Declarações foram feitas no videocast Três por Quatro, que discutiu uso da cannabis medicinal

A política de drogas no Brasil segue alimentando desigualdades e reforçando a violência do Estado contra populações negras e periféricas, segundo o neurocientista Sidarta Ribeiro, vice-diretor do Instituto do Cérebro da Universidade Federal do Rio Grande do Norte (UFRN). “A guerra às drogas é um instrumento ideológico para que a polícia, as forças de violência do Estado possam matar gente pobre. É assim no mundo inteiro”, disse em entrevista ao videocast Três por Quatro, do Brasil de Fato.

“O Brasil vive uma situação curiosa: cerca de três quartos da população apoia o uso medicinal da maconha, mas essa mesma quantidades de pessoas acha não deveria ser legal utilizar maconha para ouvir música, por exemplo. É um contrassenso: para lidar com a dor, pode; para ouvir Maria Bethânia, não pode”, observa. Para o pesquisador, esse debate é marcado por preconceitos morais e racismo estrutural.

Ribeiro lembra que a criminalização da maconha no Brasil, em 1830, tem influência dos Estados Unidos e raízes históricas na repressão de minorias. “São hábitos que estão associados à capoeira, ao candomblé, ao samba, a várias práticas afro-indígenas que foram criminalizadas na mesma época. A guerra às drogas não é de fato uma guerra contra substâncias, mas uma guerra contra pessoas que usam substâncias. É uma guerra contra certos tipos de pessoas”, destaca.

O neurocientista aponta que essa discriminação pode ser observada pela forma desigual como a legislação antidrogas é aplicada. “Uma pessoa branca, de classe média, flagrada com quilos de maconha, dificilmente enfrentará qualquer tipo de punição severa – costuma ser tratada como usuária. Enquanto isso, até recentemente, antes da definição de critérios objetivos para diferenciar usuário de traficante, uma pessoa preta e favelada com apenas dois baseados podia passar anos na prisão. Isso acontece todo dia, ou pior, com casos de tortura e até morte”, afirma.

O STF descriminalizou, em 2024, o uso pessoal de maconha e fixou a quantia de 40 gramas para diferenciar usuários de traficante.
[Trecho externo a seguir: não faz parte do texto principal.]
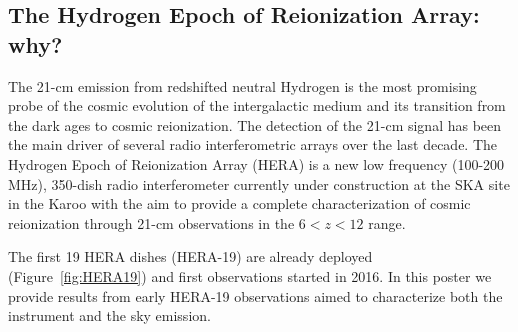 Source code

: \documentclass[a0,portrait]{a0poster}
\begin{document}

\begin{multicols}{2} %


\color{DarkSlateGray}

%
\section{The Hydrogen Epoch of Reionization Array: why?}
The 21-cm emission from redshifted neutral Hydrogen is the most promising probe of the cosmic evolution of the intergalactic medium and its transition from the dark ages to cosmic reionization. The detection of the 21-cm signal has been the main driver of several radio interferometric arrays over the last decade. The Hydrogen Epoch of Reionization Array (HERA) is a new low frequency (100-200 MHz), 350-dish radio interferometer currently under construction at the SKA site in the Karoo with the aim to provide a complete characterization of cosmic reionization through 21-cm observations in the $6 < z < 12$ range. 

The first 19 HERA dishes (HERA-19) are already deployed (Figure~\ref{fig:HERA19}) and first observations started in 2016. In this poster we provide results from early HERA-19 observations aimed to characterize both the instrument and the sky emission.






\end{multicols}
\end{document}
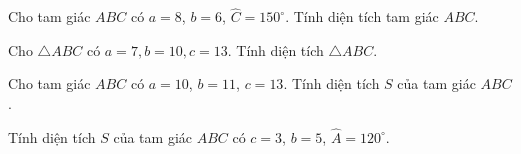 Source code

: \begin{bt}%
	Cho tam giác $ABC$ có $a=8$, $b=6$, $\widehat{C}=150^\circ$. Tính diện tích tam giác $ABC$.
\end{bt}

\begin{bt}	%
	Cho $\triangle A B C$ có $a=7, b=10, c=13$. Tính diện tích $\triangle A B C$.
\end{bt}

\begin{bt}%
    Cho tam giác $ABC$ có $a=10$, $b=11$, $c=13$. Tính diện tích $S$ của tam giác $ABC$.
\end{bt}

\begin{bt}%
    Tính diện tích $S$ của tam giác $ABC$ có $c=3$, $b=5$, $\widehat{A}=120^{\circ}$.
\end{bt}


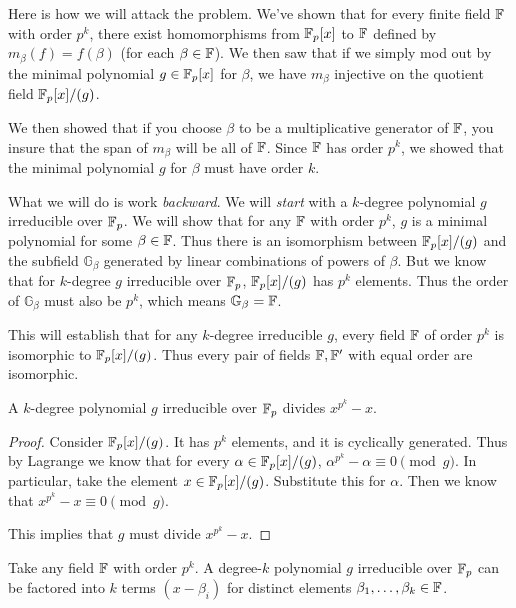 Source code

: \begin{remark}
  Here is how we will attack the problem. We've shown that for every
  finite field $\mathbb{F}$ with order $p^k$, there exist homomorphisms from
  $\mathbb{F}_p[x]$ to $\mathbb{F}$ defined by $m_\beta(f) = f(\beta)$ (for each $\beta
  \in \mathbb{F}$). We then saw that if we simply mod out by the minimal
  polynomial $g \in \mathbb{F}_p[x]$ for $\beta$, we have $m_\beta$ injective on
  the quotient field $\mathbb{F}_p[x]/(g)$.

  We then showed that if you choose $\beta$ to be a multiplicative
  generator of $\mathbb{F}$, you insure that the span of $m_\beta$ will be all
  of $\mathbb{F}$. Since $\mathbb{F}$ has order $p^k$, we showed that the minimal
  polynomial $g$ for $\beta$ must have order $k$.

  What we will do is work \emph{backward}. We will \emph{start} with a
  $k$-degree polynomial $g$ irreducible over $\mathbb{F}_p$. We will show that
  for any $\mathbb{F}$ with order $p^k$, $g$ is a minimal polynomial for some
  $\beta \in \mathbb{F}$. Thus there is an isomorphism between $\mathbb{F}_p[x]/(g)$ and the
  subfield $\mathbb{G}_\beta$ generated by linear combinations of powers
  of $\beta$. But we know that for $k$-degree $g$ irreducible over
  $\mathbb{F}_p$, $\mathbb{F}_p[x]/(g)$ has $p^k$ elements. Thus the order of
  $\mathbb{G}_\beta$ must also be $p^k$, which means $\mathbb{G}_\beta =
  \mathbb{F}$.

  This will establish that for any $k$-degree irreducible $g$, every
  field $\mathbb{F}$ of order $p^k$ is isomorphic to $\mathbb{F}_p[x]/(g)$. Thus every pair
  of fields $\mathbb{F}, \mathbb{F}'$ with equal order are isomorphic.
\end{remark}

\begin{lemma}
  A $k$-degree polynomial $g$ irreducible over $\mathbb{F}_p$ divides $x^{p^k} -
  x$.
\end{lemma}

\begin{proof}
  Consider $\mathbb{F}_p[x]/(g)$. It has $p^k$ elements, and it is cyclically
  generated. Thus by Lagrange we know that for every $\alpha \in
  \mathbb{F}_p[x]/(g)$, $\alpha^{p^k} - \alpha \equiv 0 \pmod g$. In particular, take
  the element $x \in \mathbb{F}_p[x]/(g)$. Substitute this for $\alpha$. Then we know
  that $x^{p^k} - x \equiv 0 \pmod g$.

  This implies that $g$ must divide $x^{p^k} - x$.
\end{proof}

\begin{lemma}
  Take any field $\mathbb{F}$ with order $p^k$. A degree-$k$ polynomial $g$
  irreducible over $\mathbb{F}_p$ can be factored into $k$ terms $(x - \beta_i)$
  for distinct elements $\beta_1, \ldots, \beta_k \in \mathbb{F}$.
\end{lemma}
No entanto, a decisão do Supremo não legaliza o porte de maconha. O porte para uso pessoal continua sendo considerado comportamento ilícito, ou seja, permanece proibido fumar a substância em local público.

Política de drogas no Brasil é ‘tragédia humanitária’

Comentarista do programa, o historiador e cientista político Valério Arcary também questionou os efeitos da atual política de drogas no país. Para ele, trata-se de uma “tragédia humanitária”, que coloca o Brasil entre os cinco países que mais encarceram no mundo, com mais de 750 mil pessoas presas atualmente.

Arcary ressalta que o modelo de proibição é insustentável. “A criminalização é um arcaísmo. É uma anomalia histórica que precisa ser superada.” Para ele, essa política não apenas ignora a realidade do uso, mas também contribui para a perseguição da juventude negra, que acaba sendo cooptada por organizações criminosas que existem para sustentar o mercado ilegal.

“É a demonização do comércio de uma substância que é consumida por milhões de pessoas para diminuir a sua dor para porque estão em sofrimento psíquico intenso. O outro lado dessa tragédia social é a perseguição da juventude negra que é manipulada por organizações criminosas que têm o monopólio de um produto proibido”, lamenta.